The leisurely days of summer are coming to an end, and with it comes a return to routine. “Making that transition when it comes to meal planning can be a challenge, but it doesn’t have to be difficult,” says Jordana Rebner, vice president of culinary development at Goodfood.
Summer is the time for quick, simple eating: barbecuing and laid-back dining with fresh, bright flavours, she says. Fall is still about quick prep, but the techniques to draw out rich flavours are different: slow-roasting, braising, poaching, stewing and sauteing. Using the oven to your advantage and letting it take care of parts or all of your meals will ensure that meal prep doesn’t eat up all your time.
Plan Your Meals
Organization and planning can take the stress out of meal prep, which is why Rebner recommends spending time at the beginning of each week to outline meals. Factor which nights are going to be busier than others, what night you’ll cook at home and when you’ll eat out or on the go. Look through the Goodfood app for what’s eye-catching and gets you excited about cooking and eating, such as their chef-created meal kits, curated grocery products and ready-to-eat meals.

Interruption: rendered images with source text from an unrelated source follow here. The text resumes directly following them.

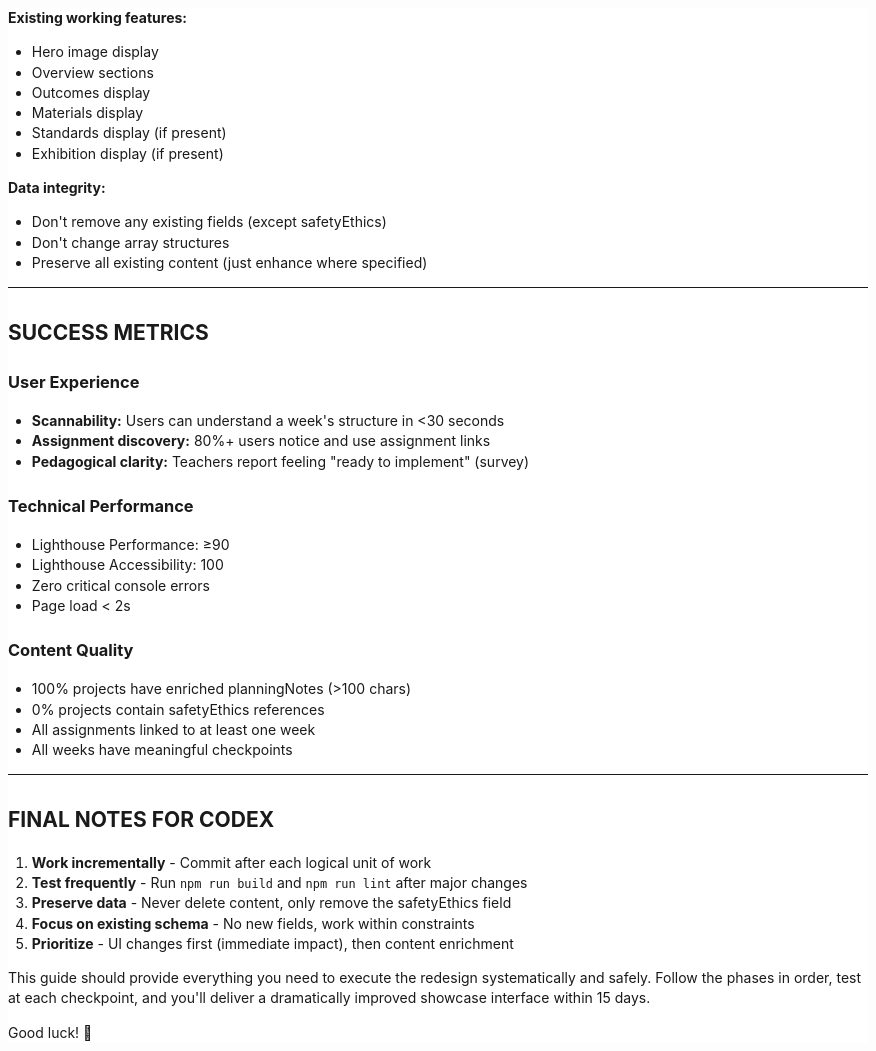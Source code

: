 **Existing working features:**
- Hero image display
- Overview sections
- Outcomes display
- Materials display
- Standards display (if present)
- Exhibition display (if present)

**Data integrity:**
- Don't remove any existing fields (except safetyEthics)
- Don't change array structures
- Preserve all existing content (just enhance where specified)

---

## SUCCESS METRICS

### User Experience
- **Scannability:** Users can understand a week's structure in <30 seconds
- **Assignment discovery:** 80%+ users notice and use assignment links
- **Pedagogical clarity:** Teachers report feeling "ready to implement" (survey)

### Technical Performance
- Lighthouse Performance: ≥90
- Lighthouse Accessibility: 100
- Zero critical console errors
- Page load < 2s

### Content Quality
- 100% projects have enriched planningNotes (>100 chars)
- 0% projects contain safetyEthics references
- All assignments linked to at least one week
- All weeks have meaningful checkpoints

---

## FINAL NOTES FOR CODEX

1. **Work incrementally** - Commit after each logical unit of work
2. **Test frequently** - Run `npm run build` and `npm run lint` after major changes
3. **Preserve data** - Never delete content, only remove the safetyEthics field
4. **Focus on existing schema** - No new fields, work within constraints
5. **Prioritize** - UI changes first (immediate impact), then content enrichment

This guide should provide everything you need to execute the redesign systematically and safely. Follow the phases in order, test at each checkpoint, and you'll deliver a dramatically improved showcase interface within 15 days.

Good luck! 🚀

If planning isn’t your thing, that’s okay. Grocery delivery is an ideal solution for last-minute shoppers, particularly those who live in a Goodfood On Demand Zone: “If a craving for homemade pizza strikes at 4 p.m., open the app and get all your needs in minutes,” Rebner says.
With Goodfood’s On Demand service, customers can have their groceries and meal kits delivered to their door in as little as 30 minutes for Toronto and Montreal, seven days a week between 11 a.m. and 10 p.m. with no subscription required. Some areas of Toronto and Montreal can also enjoy craft beers and local wines through the On Demand delivery service.

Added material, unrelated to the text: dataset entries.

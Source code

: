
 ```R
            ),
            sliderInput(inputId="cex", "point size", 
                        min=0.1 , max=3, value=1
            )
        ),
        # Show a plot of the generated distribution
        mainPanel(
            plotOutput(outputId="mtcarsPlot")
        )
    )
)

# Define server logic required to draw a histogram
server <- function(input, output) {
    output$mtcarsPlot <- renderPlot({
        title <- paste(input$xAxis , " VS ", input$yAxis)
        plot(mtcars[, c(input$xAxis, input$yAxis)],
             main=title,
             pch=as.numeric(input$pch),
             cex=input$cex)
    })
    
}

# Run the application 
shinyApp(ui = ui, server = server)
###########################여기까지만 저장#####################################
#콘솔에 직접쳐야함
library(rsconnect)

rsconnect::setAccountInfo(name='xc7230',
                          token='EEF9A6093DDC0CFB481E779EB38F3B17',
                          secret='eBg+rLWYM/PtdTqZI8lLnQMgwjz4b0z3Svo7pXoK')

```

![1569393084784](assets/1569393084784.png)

Whatever Whets Your Appetite
Regardless of your approach or where you live, Rebner recommends starting with a key element: a protein you’re craving, a veggie that sparks joy, or a delectable cheese that you love. Then, look for a way to showcase that food in a meal.
“Meal kits are a great way to help with a lack of inspiration,” she says. “There are many quick recipes each week to select from, including those that require minimal prep.”
Focus On What’s In Season
The increase in food prices shouldn’t affect how we cook in the colder months, Rebner says. Focus on seasonal ingredients and selecting proteins when they’re most affordable—during sales and promotions. Incorporating vegetarian meals a few nights a week can help keep to a budget.
Fall produce includes a lot of variety—beets, broccoli, squash, leeks, celeriac, turnips, potatoes. Most proteins are available year-round, though in the fall you see more cubed meats and tougher cuts that are better suited for slow-cooked dishes such as stews, slow-roasts and long braises.
Get Creative With Leftovers
When it comes to repurposing leftovers, how much you’ll have to work with depends on the size of your family. For example, you can roast a chicken and serve it one night. If there’s enough meat left, you can use it the next day for sandwiches, to top a salad or for a chicken pot pie. You can make chicken stock with the carcass and whatever vegetables ends you have. The stock can be used in a soup or to make a risotto, or frozen for future use.
“Cooking a protein that can be used for more than one meal per week works with most proteins,” Rebner says. “We have a Dinner + Lunch plan that does just that: one protein, two ways of enjoying them.”
If you’re not using the Dinner + Lunch plan, Rebner suggests doubling your protein portion. If you’re making Garlic Shrimp Pomodoro Pasta for dinner, keep some of the shrimp and make a kale Caesar salad topped with shrimp for lunch. If you’re making a Southwest Beef Bowl for dinner, make a beef burrito with fresh slaw for lunch. Vegetables can be used the same way—roast a big batch, serve some fresh, and then incorporate the leftovers in bowls, salads and sandwiches. Because lettuce wilts quickly, it’s not an ideal leftover, but salads without lettuce can be re-seasoned and served the next day.
“The possibilities are endless,” Rebner says. “And on nights when cooking is off the table, give yourself a break. Order in from our frozen meals. Feeding yourself and meal prep are all about balance. And with a weekly changing menu and new products being added to our offering frequently, there’s always something new to discover and be wowed by.”